*Plain-text document sources*
*** Begin section ***
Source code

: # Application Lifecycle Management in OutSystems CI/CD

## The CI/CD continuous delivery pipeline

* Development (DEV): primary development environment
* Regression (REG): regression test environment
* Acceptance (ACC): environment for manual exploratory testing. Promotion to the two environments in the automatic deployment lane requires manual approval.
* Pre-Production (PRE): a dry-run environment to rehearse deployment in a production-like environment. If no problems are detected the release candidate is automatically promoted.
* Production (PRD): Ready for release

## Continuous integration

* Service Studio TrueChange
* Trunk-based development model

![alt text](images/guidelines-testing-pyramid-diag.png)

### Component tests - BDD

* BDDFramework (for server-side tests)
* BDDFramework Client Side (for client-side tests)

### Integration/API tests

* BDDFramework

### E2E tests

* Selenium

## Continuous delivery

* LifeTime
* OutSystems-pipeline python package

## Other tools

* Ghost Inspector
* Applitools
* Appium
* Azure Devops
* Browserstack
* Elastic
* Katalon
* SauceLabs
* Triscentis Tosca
*** End section ***
*** Begin section ***
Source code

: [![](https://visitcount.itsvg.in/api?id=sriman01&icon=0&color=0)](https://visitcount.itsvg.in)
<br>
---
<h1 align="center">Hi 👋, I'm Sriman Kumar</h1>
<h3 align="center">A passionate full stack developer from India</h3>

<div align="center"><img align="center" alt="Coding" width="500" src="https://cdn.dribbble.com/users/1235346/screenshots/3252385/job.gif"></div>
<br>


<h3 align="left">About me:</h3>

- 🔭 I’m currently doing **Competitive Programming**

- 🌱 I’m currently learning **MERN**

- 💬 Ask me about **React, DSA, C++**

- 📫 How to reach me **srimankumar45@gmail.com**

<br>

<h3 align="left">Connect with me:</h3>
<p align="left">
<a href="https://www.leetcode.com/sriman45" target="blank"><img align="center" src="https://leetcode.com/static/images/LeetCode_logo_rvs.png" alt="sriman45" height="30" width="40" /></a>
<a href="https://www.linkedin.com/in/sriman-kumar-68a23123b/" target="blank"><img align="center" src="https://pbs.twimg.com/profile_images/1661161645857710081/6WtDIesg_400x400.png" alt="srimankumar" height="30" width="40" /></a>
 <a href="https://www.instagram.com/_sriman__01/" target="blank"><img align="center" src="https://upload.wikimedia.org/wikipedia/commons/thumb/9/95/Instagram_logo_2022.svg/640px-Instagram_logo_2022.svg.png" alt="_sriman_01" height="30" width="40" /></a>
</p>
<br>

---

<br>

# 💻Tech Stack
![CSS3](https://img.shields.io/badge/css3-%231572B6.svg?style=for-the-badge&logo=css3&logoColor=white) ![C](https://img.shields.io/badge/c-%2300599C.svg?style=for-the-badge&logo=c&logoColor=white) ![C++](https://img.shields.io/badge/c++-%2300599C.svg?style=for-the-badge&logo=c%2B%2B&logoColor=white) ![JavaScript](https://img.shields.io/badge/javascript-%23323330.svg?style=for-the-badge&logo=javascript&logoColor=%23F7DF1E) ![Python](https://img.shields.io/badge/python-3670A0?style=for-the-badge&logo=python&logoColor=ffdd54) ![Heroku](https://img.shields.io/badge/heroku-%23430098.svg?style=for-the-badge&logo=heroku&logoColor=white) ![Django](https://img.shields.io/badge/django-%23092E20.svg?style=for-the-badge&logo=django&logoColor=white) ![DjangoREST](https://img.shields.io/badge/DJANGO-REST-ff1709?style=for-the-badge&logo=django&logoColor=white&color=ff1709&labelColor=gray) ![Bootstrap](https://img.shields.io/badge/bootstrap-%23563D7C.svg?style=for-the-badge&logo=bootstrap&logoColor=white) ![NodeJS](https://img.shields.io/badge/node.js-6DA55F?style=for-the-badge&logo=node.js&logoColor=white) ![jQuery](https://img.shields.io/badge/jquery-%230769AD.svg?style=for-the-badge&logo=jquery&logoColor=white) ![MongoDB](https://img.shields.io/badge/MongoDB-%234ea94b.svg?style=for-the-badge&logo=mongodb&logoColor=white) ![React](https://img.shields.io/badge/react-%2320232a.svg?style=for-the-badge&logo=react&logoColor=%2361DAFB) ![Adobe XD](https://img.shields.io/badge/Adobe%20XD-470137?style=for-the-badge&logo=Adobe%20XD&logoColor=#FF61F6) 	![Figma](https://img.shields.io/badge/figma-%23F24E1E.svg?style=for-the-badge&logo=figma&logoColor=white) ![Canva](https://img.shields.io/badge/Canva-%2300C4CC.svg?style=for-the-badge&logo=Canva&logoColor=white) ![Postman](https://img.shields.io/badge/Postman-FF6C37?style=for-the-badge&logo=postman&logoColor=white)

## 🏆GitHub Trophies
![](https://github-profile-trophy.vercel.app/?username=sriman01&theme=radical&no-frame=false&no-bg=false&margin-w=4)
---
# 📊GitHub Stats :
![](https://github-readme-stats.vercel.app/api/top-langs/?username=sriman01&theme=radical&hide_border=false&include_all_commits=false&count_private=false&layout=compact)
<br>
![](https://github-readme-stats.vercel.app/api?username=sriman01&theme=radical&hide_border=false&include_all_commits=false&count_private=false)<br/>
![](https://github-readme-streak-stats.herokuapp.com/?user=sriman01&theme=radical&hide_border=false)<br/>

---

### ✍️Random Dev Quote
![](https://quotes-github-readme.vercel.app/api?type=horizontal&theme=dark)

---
*** End section ***
*Problem description*
Among the lines above, which contain the word "testing"? Copy every one.

*Answer below*
* Acceptance (ACC): environment for manual exploratory testing. Promotion to the two environments in the automatic deployment lane requires manual approval.
![alt text](images/guidelines-testing-pyramid-diag.png)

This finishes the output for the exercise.